The film never loses focus on Wonder Woman and although she works with Steve Trevor she is never in need of being saved by him. Trevor's role is important though as he serves as a conduit through which the film can examine the contrast between the patriarchal society he lives in and Diana's perspective as an Amazon who has only known powerful women. This aspect could have been heavy-handed, but it is handled deftly and subtly without being accusatory or off-putting. Some of the most charming moments in the movie come from Diana's reactions to the ridiculous social mores that women had to follow in the old days (and still do now). Running underneath all of this there is some examination on the philosophy of war and why humanity still cannot overcome the urge to kill each other over petty ideals. Diana goes through an interesting character arc as she learns that her somewhat simplistic and romanticized notions of fighting battles doesn't quite work in the grimy trenches of the man's world.

These heavy themes aside, Wonder Woman is still a kick ass action flick and the battles are thrilling to watch unfold. There is a lot of slow motion used, but the fight choreography is excellent for the most part.
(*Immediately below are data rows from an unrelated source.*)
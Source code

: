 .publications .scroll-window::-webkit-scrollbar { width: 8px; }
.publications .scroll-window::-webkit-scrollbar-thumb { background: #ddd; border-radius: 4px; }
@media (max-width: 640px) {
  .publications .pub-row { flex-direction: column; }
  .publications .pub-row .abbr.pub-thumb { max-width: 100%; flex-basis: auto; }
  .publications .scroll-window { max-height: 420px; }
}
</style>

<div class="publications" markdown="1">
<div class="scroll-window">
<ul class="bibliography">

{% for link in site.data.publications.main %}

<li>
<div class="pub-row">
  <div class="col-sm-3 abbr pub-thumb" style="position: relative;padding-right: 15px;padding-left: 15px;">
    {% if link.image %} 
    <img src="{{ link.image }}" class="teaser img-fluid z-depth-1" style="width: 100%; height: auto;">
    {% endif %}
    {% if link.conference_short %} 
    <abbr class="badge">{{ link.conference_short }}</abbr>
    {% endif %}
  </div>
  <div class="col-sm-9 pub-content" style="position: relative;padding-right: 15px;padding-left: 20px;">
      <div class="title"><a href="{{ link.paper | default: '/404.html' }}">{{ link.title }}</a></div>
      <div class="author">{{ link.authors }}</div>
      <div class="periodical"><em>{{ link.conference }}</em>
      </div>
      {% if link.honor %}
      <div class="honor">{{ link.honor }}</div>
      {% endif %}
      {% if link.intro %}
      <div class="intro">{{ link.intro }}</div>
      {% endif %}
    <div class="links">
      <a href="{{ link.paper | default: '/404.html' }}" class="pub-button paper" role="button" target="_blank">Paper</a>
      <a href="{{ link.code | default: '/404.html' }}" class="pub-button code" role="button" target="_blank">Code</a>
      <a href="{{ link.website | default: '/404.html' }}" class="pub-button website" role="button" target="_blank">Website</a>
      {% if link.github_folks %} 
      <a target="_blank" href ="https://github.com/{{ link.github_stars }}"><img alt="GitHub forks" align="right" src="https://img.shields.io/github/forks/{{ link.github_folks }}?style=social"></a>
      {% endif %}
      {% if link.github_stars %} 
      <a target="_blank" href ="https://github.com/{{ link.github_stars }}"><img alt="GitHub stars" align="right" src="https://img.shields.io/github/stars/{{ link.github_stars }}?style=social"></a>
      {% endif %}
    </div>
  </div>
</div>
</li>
The Amazons have a distinct fighting style that incorporates a lot of kinetic flipping and power moves and you really get a sense of just how powerful Wonder Woman really is. Her powers take notes from her post New 52 skill set and watching her take out huge swaths of men is hugely satisfying. There is also much more color in this film than previous DC entries, but it is still slightly desaturated. I found this to be the most polished DC film that has come out to date. Everything meshes well together and looks gorgeous. 

Never let them see you sweat. 

It's awesome to see a female led superhero made with so much love and care. Young girls will be able to watch this movie and find a heroine that is worth looking up to and emulating. I hope this begins a trend of more female-centric comic book movies being made for little girls (and women) to idolize.